# HG changeset patch
# User awilliam@xxxxxxxxxxx
# Node ID eb6b0c7d99929559fefb49fda2469a0c27754f9e
# Parent 5389c7b06ccf21856d50d658c5a52bfb190b642c
[IA64] add comments on smp
add notes on smp to mm.c
Signed-off-by: Isaku Yamahata <yamahata@xxxxxxxxxxxxx>
---
xen/arch/ia64/xen/mm.c | 153 +++++++++++++++++++++++++++++++++++++++++++++++++
1 files changed, 153 insertions(+)
diff -r 5389c7b06ccf -r eb6b0c7d9992 xen/arch/ia64/xen/mm.c
--- a/xen/arch/ia64/xen/mm.c Mon Jun 19 13:13:01 2006 -0600
+++ b/xen/arch/ia64/xen/mm.c Mon Jun 19 13:15:31 2006 -0600
@@ -7,6 +7,159 @@
* Copyright (c) 2006 Isaku Yamahata <yamahata at valinux co jp>
* VA Linux Systems Japan K.K.
* dom0 vp model support
+ */
+
+/*
+ * NOTES on SMP
+ *
+ * * shared structures
+ * There are some structures which are accessed by CPUs concurrently.
+ * Here is the list of shared structures and operations on them which
+ * read/write the structures.
+ *
+ * - struct page_info
+ * This is a xen global resource. This structure is accessed by
+ * any CPUs.
+ *
+ * operations on this structure:
+ * - get_page() and its variant
+ * - put_page() and its variant
+ *
+ * - vTLB
+ * vcpu->arch.{d, i}tlb: Software tlb cache. These are per VCPU data.
+ * DEFINE_PER_CPU (unsigned long, vhpt_paddr): VHPT table per physical CPU.
+ *
+ * domain_flush_vtlb_range() and domain_flush_vtlb_all()
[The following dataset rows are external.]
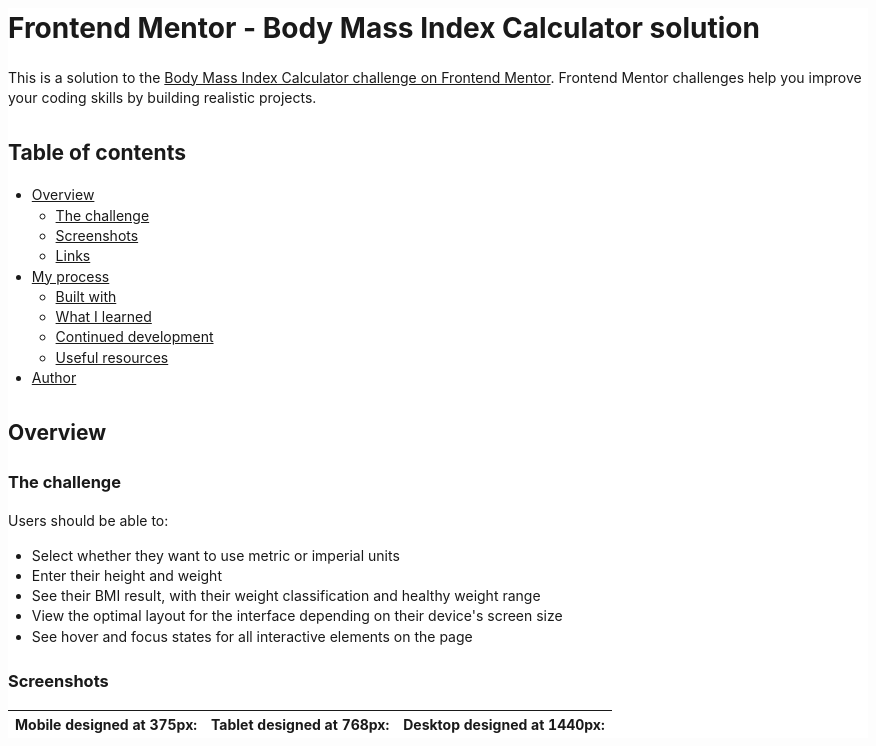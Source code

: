 # Frontend Mentor - Body Mass Index Calculator solution

This is a solution to the [Body Mass Index Calculator challenge on Frontend Mentor](https://www.frontendmentor.io/challenges/body-mass-index-calculator-brrBkfSz1T). Frontend Mentor challenges help you improve your coding skills by building realistic projects.

## Table of contents

- [Overview](#overview)
  - [The challenge](#the-challenge)
  - [Screenshots](#screenshots)
  - [Links](#links)
- [My process](#my-process)
  - [Built with](#built-with)
  - [What I learned](#what-i-learned)
  - [Continued development](#continued-development)
  - [Useful resources](#useful-resources)
- [Author](#author)

## Overview

### The challenge

Users should be able to:

- Select whether they want to use metric or imperial units
- Enter their height and weight
- See their BMI result, with their weight classification and healthy weight range
- View the optimal layout for the interface depending on their device's screen size
- See hover and focus states for all interactive elements on the page

### Screenshots

|               Mobile designed at 375px:               |               Tablet designed at 768px:               | Desktop designed at 1440px:                            |
| :---------------------------------------------------: | :---------------------------------------------------: | ------------------------------------------------------ |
+ * write vcpu->arch.{d, i}tlb and VHPT table of vcpu which isn't current.
+ * So there are potential races to read/write VHPT and vcpu->arch.{d, i}tlb.
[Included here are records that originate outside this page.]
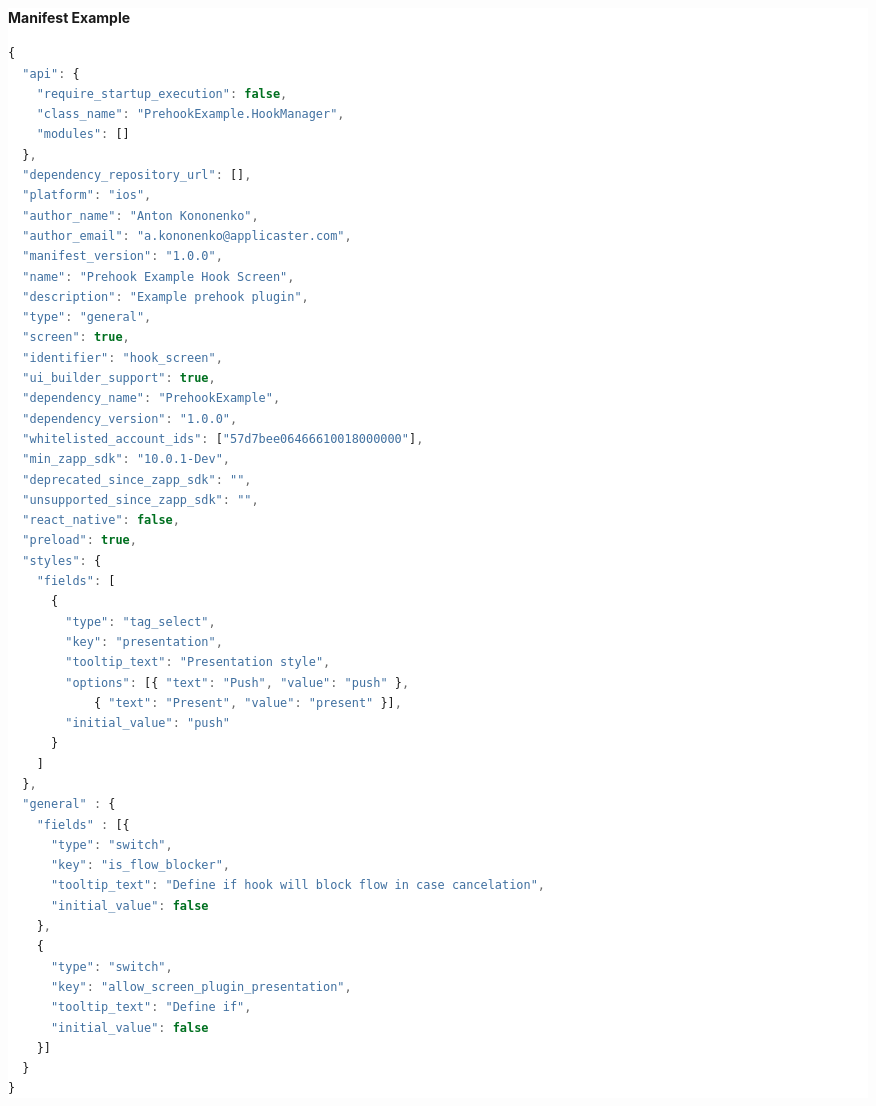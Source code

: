 __Manifest Example__
```javascript
{
  "api": {
    "require_startup_execution": false,
    "class_name": "PrehookExample.HookManager",
    "modules": []
  },
  "dependency_repository_url": [],
  "platform": "ios",
  "author_name": "Anton Kononenko",
  "author_email": "a.kononenko@applicaster.com",
  "manifest_version": "1.0.0",
  "name": "Prehook Example Hook Screen",
  "description": "Example prehook plugin",
  "type": "general",
  "screen": true,
  "identifier": "hook_screen",
  "ui_builder_support": true,
  "dependency_name": "PrehookExample",
  "dependency_version": "1.0.0",
  "whitelisted_account_ids": ["57d7bee06466610018000000"],
  "min_zapp_sdk": "10.0.1-Dev",
  "deprecated_since_zapp_sdk": "",
  "unsupported_since_zapp_sdk": "",
  "react_native": false,
  "preload": true,
  "styles": {
    "fields": [
      {
        "type": "tag_select",
        "key": "presentation",
        "tooltip_text": "Presentation style",
        "options": [{ "text": "Push", "value": "push" },
            { "text": "Present", "value": "present" }],
        "initial_value": "push"
      }
    ]
  },
  "general" : {
    "fields" : [{
      "type": "switch",
      "key": "is_flow_blocker",
      "tooltip_text": "Define if hook will block flow in case cancelation",
      "initial_value": false
    },
    {
      "type": "switch",
      "key": "allow_screen_plugin_presentation",
      "tooltip_text": "Define if",
      "initial_value": false
    }]
  }
}

```
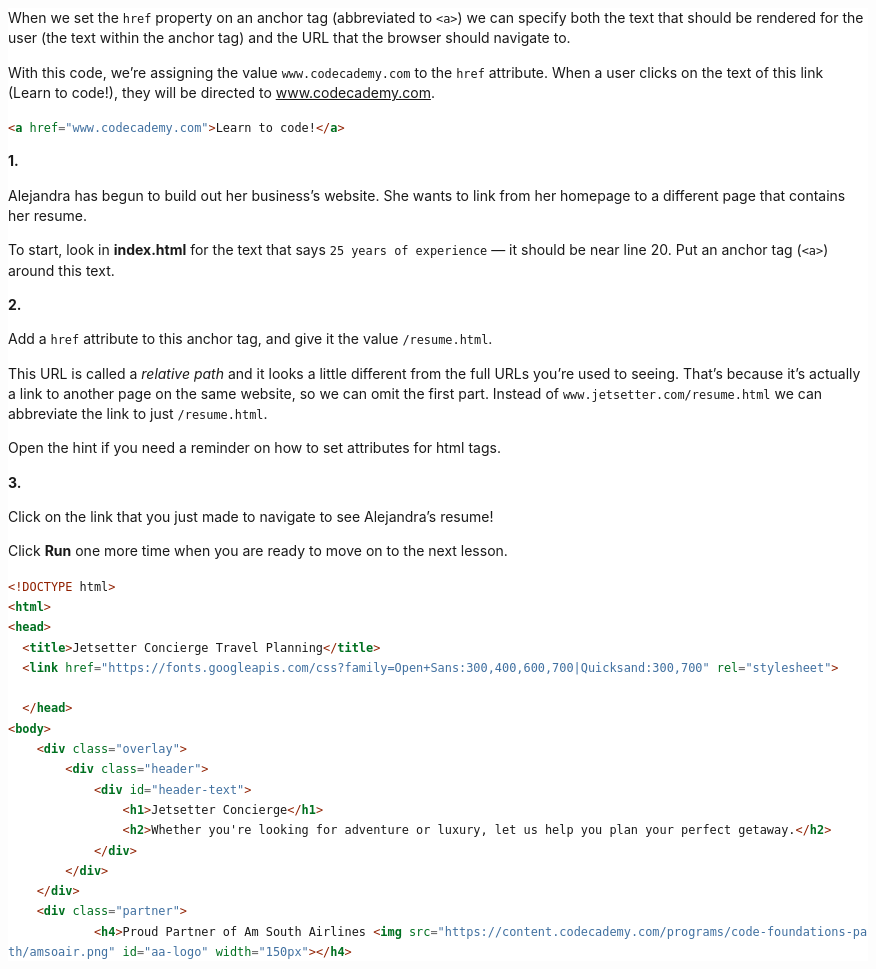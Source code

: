When we set the `href` property on an anchor tag (abbreviated to `<a>`)
we can specify both the text that should be rendered for the user (the
text within the anchor tag) and the URL that the browser should navigate
to.

With this code, we’re assigning the value `www.codecademy.com` to the
`href` attribute. When a user clicks on the text of this link (Learn to
code!), they will be directed to <a href="http://www.codecademy.com"
class="e14vpv2g1 gamut-xro1w8-ResetElement-Anchor-AnchorBase e1bhhzie0"
target="_blank" rel="noopener">www.codecademy.com</a>.

``` html
<a href="www.codecademy.com">Learn to code!</a>
```



**1.**

Alejandra has begun to build out her business’s website. She wants to
link from her homepage to a different page that contains her resume.

To start, look in **index.html** for the text that says
`25 years of experience` — it should be near line 20. Put an anchor tag
(`<a>`) around this text.

**2.**

Add a `href` attribute to this anchor tag, and give it the value
`/resume.html`.

This URL is called a *relative path* and it looks a little different
from the full URLs you’re used to seeing. That’s because it’s actually a
link to another page on the same website, so we can omit the first part.
Instead of `www.jetsetter.com/resume.html` we can abbreviate the link to
just `/resume.html`.

Open the hint if you need a reminder on how to set attributes for html
tags.

**3.**

Click on the link that you just made to navigate to see Alejandra’s
resume!

Click **Run** one more time when you are ready to move on to the next
lesson.



``` html
<!DOCTYPE html>
<html>
<head>
  <title>Jetsetter Concierge Travel Planning</title>
  <link href="https://fonts.googleapis.com/css?family=Open+Sans:300,400,600,700|Quicksand:300,700" rel="stylesheet">

  </head>
<body>
    <div class="overlay">
        <div class="header">
            <div id="header-text">
                <h1>Jetsetter Concierge</h1>
                <h2>Whether you're looking for adventure or luxury, let us help you plan your perfect getaway.</h2>
            </div>
        </div>
    </div>
    <div class="partner">
            <h4>Proud Partner of Am South Airlines <img src="https://content.codecademy.com/programs/code-foundations-path/amsoair.png" id="aa-logo" width="150px"></h4>
```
+ * Please note that reading VHPT is done by hardware page table walker.
+ *
+ * operations on this structure:
+ * - global tlb purge
+ * vcpu_ptc_g(), vcpu_ptc_ga() and domain_page_flush()
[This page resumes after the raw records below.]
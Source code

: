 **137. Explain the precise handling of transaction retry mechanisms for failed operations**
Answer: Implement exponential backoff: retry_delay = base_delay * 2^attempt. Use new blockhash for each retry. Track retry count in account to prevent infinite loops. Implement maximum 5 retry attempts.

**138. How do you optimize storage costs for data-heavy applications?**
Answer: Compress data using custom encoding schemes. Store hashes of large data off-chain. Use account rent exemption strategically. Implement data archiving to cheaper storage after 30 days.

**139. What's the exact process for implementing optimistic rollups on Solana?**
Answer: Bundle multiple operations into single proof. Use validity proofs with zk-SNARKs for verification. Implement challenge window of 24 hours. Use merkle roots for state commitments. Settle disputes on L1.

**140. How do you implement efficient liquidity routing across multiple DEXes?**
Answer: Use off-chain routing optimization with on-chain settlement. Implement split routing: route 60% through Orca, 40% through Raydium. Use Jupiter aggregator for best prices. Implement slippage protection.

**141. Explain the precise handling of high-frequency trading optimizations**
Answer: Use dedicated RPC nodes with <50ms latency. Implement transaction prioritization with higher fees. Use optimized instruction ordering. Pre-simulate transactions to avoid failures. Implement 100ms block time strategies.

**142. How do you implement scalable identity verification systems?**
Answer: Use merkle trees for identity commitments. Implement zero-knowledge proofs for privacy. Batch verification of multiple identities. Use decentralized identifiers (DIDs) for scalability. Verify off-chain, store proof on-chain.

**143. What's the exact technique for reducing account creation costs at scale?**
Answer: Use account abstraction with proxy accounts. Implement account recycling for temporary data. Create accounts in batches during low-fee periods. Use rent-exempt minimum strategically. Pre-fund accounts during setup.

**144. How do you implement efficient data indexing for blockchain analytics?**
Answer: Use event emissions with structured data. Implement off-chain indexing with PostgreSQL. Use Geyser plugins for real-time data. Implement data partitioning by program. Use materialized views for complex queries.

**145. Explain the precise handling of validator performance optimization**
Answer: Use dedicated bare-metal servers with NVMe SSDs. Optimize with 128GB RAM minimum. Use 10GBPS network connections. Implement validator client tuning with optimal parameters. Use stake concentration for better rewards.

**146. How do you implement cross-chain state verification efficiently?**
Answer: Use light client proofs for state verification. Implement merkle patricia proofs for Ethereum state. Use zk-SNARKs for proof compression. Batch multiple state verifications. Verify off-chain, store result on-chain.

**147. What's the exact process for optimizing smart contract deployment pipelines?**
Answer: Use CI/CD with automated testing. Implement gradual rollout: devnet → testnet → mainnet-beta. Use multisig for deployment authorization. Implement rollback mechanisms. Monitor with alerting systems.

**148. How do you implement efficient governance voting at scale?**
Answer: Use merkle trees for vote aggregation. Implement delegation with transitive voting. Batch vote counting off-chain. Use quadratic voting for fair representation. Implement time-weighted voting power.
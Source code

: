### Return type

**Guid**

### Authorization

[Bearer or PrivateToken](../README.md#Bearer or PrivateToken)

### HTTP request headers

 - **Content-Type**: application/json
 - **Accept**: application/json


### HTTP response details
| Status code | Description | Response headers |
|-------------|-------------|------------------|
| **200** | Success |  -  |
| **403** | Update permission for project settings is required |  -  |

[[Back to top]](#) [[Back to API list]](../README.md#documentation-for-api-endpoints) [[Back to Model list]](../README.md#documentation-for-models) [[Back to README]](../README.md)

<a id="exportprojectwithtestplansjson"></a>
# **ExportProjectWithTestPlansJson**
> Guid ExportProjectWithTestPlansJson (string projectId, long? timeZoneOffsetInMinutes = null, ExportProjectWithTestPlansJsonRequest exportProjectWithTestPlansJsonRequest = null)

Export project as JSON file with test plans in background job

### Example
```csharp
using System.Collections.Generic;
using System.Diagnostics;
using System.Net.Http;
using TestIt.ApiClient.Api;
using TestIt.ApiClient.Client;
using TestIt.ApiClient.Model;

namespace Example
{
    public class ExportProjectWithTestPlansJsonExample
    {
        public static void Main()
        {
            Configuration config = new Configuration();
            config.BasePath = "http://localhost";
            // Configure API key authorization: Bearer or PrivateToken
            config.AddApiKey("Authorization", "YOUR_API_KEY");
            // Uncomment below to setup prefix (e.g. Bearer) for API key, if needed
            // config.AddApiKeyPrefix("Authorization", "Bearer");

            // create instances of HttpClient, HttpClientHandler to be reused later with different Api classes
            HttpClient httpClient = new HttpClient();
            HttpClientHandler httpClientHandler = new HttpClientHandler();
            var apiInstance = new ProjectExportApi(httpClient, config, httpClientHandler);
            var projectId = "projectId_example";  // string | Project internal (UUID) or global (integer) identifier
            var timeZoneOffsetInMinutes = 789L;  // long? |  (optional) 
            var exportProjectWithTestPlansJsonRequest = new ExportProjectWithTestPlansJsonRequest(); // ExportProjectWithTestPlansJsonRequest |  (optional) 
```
+ * I.e. callers of domain_flush_vtlb_range() and domain_flush_vtlb_all()
+ * These functions invalidate VHPT entry and vcpu->arch.{i, d}tlb
+ *
+ * - tlb insert and fc
+ * vcpu_itc_i()
+ * vcpu_itc_d()
+ * ia64_do_page_fault()
+ * vcpu_fc()
+ * These functions set VHPT entry and vcpu->arch.{i, d}tlb.
+ * Actually vcpu_itc_no_srlz() does.
+ *
+ * - the P2M table
+ * domain->mm and pgd, pud, pmd, pte table page.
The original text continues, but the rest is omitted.